** Saved data entries **
· · ·

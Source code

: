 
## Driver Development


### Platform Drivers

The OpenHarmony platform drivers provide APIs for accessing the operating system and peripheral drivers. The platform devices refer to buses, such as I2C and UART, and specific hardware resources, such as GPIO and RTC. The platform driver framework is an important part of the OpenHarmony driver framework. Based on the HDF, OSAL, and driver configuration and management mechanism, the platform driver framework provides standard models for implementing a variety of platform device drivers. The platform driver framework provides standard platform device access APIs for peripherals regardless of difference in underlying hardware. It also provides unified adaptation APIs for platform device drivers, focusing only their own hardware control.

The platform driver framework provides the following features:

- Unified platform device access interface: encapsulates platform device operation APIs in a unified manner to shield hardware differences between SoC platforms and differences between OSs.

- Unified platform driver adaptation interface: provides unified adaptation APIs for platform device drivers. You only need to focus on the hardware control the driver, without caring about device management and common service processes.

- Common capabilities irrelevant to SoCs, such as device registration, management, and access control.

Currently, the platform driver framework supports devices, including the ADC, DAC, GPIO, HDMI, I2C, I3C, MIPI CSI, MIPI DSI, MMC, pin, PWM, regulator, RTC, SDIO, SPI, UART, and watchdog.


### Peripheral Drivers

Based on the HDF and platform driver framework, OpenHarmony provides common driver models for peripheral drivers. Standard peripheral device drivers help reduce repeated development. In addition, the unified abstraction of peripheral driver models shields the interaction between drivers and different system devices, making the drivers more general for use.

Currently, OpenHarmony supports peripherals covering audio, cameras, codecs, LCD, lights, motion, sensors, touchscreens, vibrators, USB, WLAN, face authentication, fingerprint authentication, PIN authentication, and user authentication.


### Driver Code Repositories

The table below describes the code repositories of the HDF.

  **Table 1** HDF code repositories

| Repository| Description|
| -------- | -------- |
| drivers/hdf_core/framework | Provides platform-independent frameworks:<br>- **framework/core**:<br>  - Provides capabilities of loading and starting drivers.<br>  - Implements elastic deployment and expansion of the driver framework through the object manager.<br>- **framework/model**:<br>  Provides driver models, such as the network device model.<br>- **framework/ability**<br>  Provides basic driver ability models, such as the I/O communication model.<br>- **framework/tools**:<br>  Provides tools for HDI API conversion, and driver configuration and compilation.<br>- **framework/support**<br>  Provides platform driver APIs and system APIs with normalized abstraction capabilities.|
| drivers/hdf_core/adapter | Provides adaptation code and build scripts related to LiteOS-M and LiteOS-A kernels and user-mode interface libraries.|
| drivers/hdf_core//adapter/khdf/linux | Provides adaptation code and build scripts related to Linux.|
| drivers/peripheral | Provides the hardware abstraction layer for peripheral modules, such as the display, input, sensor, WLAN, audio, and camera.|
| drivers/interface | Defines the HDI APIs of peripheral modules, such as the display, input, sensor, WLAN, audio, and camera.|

· · ·

** Goal of the exercise **
Once you have read the data above, print all of it again exactly.

** Output **
Source code

: 
## Driver Development


### Platform Drivers

The OpenHarmony platform drivers provide APIs for accessing the operating system and peripheral drivers. The platform devices refer to buses, such as I2C and UART, and specific hardware resources, such as GPIO and RTC. The platform driver framework is an important part of the OpenHarmony driver framework. Based on the HDF, OSAL, and driver configuration and management mechanism, the platform driver framework provides standard models for implementing a variety of platform device drivers. The platform driver framework provides standard platform device access APIs for peripherals regardless of difference in underlying hardware. It also provides unified adaptation APIs for platform device drivers, focusing only their own hardware control.

The platform driver framework provides the following features:

- Unified platform device access interface: encapsulates platform device operation APIs in a unified manner to shield hardware differences between SoC platforms and differences between OSs.

- Unified platform driver adaptation interface: provides unified adaptation APIs for platform device drivers. You only need to focus on the hardware control the driver, without caring about device management and common service processes.

- Common capabilities irrelevant to SoCs, such as device registration, management, and access control.

Currently, the platform driver framework supports devices, including the ADC, DAC, GPIO, HDMI, I2C, I3C, MIPI CSI, MIPI DSI, MMC, pin, PWM, regulator, RTC, SDIO, SPI, UART, and watchdog.


### Peripheral Drivers

Based on the HDF and platform driver framework, OpenHarmony provides common driver models for peripheral drivers. Standard peripheral device drivers help reduce repeated development. In addition, the unified abstraction of peripheral driver models shields the interaction between drivers and different system devices, making the drivers more general for use.

Currently, OpenHarmony supports peripherals covering audio, cameras, codecs, LCD, lights, motion, sensors, touchscreens, vibrators, USB, WLAN, face authentication, fingerprint authentication, PIN authentication, and user authentication.


### Driver Code Repositories

The table below describes the code repositories of the HDF.

  **Table 1** HDF code repositories

| Repository| Description|
| -------- | -------- |
| drivers/hdf_core/framework | Provides platform-independent frameworks:<br>- **framework/core**:<br>  - Provides capabilities of loading and starting drivers.<br>  - Implements elastic deployment and expansion of the driver framework through the object manager.<br>- **framework/model**:<br>  Provides driver models, such as the network device model.<br>- **framework/ability**<br>  Provides basic driver ability models, such as the I/O communication model.<br>- **framework/tools**:<br>  Provides tools for HDI API conversion, and driver configuration and compilation.<br>- **framework/support**<br>  Provides platform driver APIs and system APIs with normalized abstraction capabilities.|
| drivers/hdf_core/adapter | Provides adaptation code and build scripts related to LiteOS-M and LiteOS-A kernels and user-mode interface libraries.|
| drivers/hdf_core//adapter/khdf/linux | Provides adaptation code and build scripts related to Linux.|
| drivers/peripheral | Provides the hardware abstraction layer for peripheral modules, such as the display, input, sensor, WLAN, audio, and camera.|
| drivers/interface | Defines the HDI APIs of peripheral modules, such as the display, input, sensor, WLAN, audio, and camera.|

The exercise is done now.